The movie is largely a two-hander for Gleeson and Farrell, and both are very good. Gleeson is a charmer here, a warm and avuncular figure who genuinely cares for his younger protege, but the movie's real surprise is Farrell. He hasn't done a lot of comedy in his career, and it's a delight to see how funny he can be. There are also entertaining supporting performances from Ralph Fiennes (another actor who should do more comedy) as Ken and Ray's boss, and Jordan Prentice as an actor making a movie in Bruges.

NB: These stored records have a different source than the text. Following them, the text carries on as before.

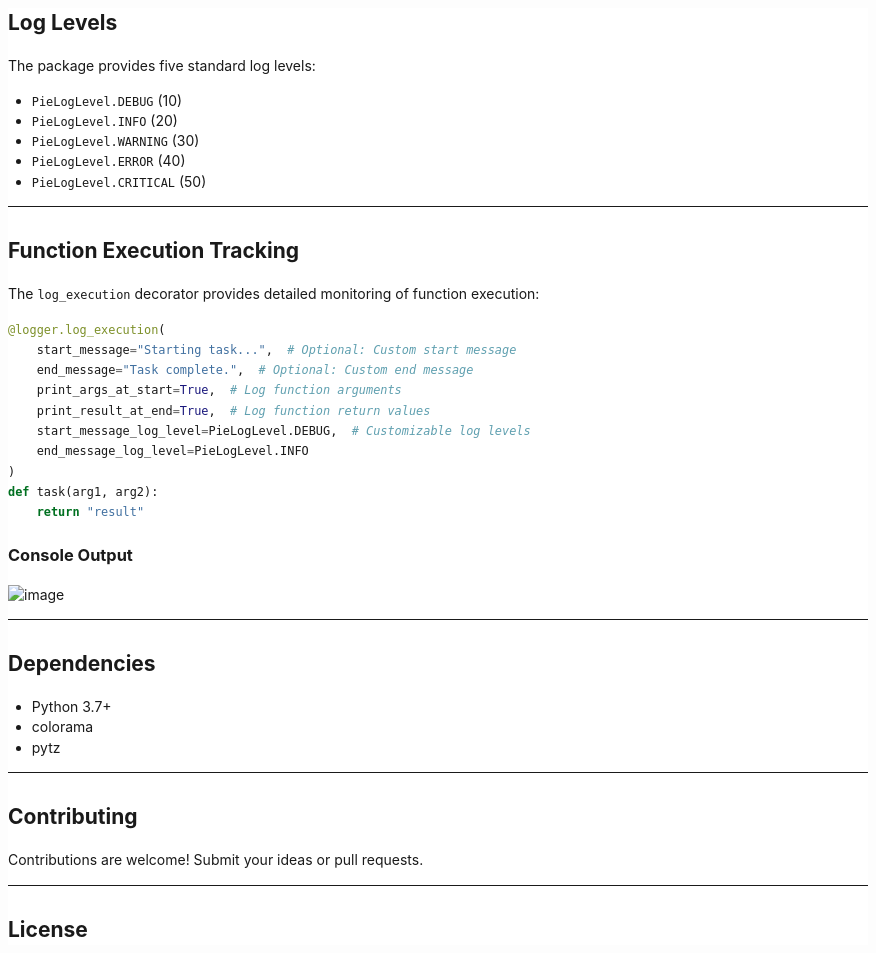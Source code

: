 
## Log Levels

The package provides five standard log levels:

- `PieLogLevel.DEBUG` (10)
- `PieLogLevel.INFO` (20)
- `PieLogLevel.WARNING` (30)
- `PieLogLevel.ERROR` (40)
- `PieLogLevel.CRITICAL` (50)

---

## Function Execution Tracking

The `log_execution` decorator provides detailed monitoring of function execution:

```python
@logger.log_execution(
    start_message="Starting task...",  # Optional: Custom start message
    end_message="Task complete.",  # Optional: Custom end message
    print_args_at_start=True,  # Log function arguments
    print_result_at_end=True,  # Log function return values
    start_message_log_level=PieLogLevel.DEBUG,  # Customizable log levels
    end_message_log_level=PieLogLevel.INFO
)
def task(arg1, arg2):
    return "result"
```

### Console Output

![image](https://github.com/user-attachments/assets/15c5ccac-6808-4543-ad1c-7f6895593244)

---

## Dependencies

- Python 3.7+
- colorama
- pytz

---

## Contributing

Contributions are welcome! Submit your ideas or pull requests.

---

## License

At first, In Bruges feels like just another Tarantino-style buddy flick (albeit a very good one). The movie deepens as it goes along, though, becoming a surprisingly moving meditation on guilt, responsibility, and atonement. One of the marvels of the movie is how adroitly it handles its many shifts in tone. We zoom from slapstick to tragedy, sometimes getting both in the same moment, and none of it ever feels out of place. McDonagh's script is also a strong point, with characters popping in and out at just the right moments, and all of the stray loose ends of the plot being tied together very neatly at the end.
Highly recommended.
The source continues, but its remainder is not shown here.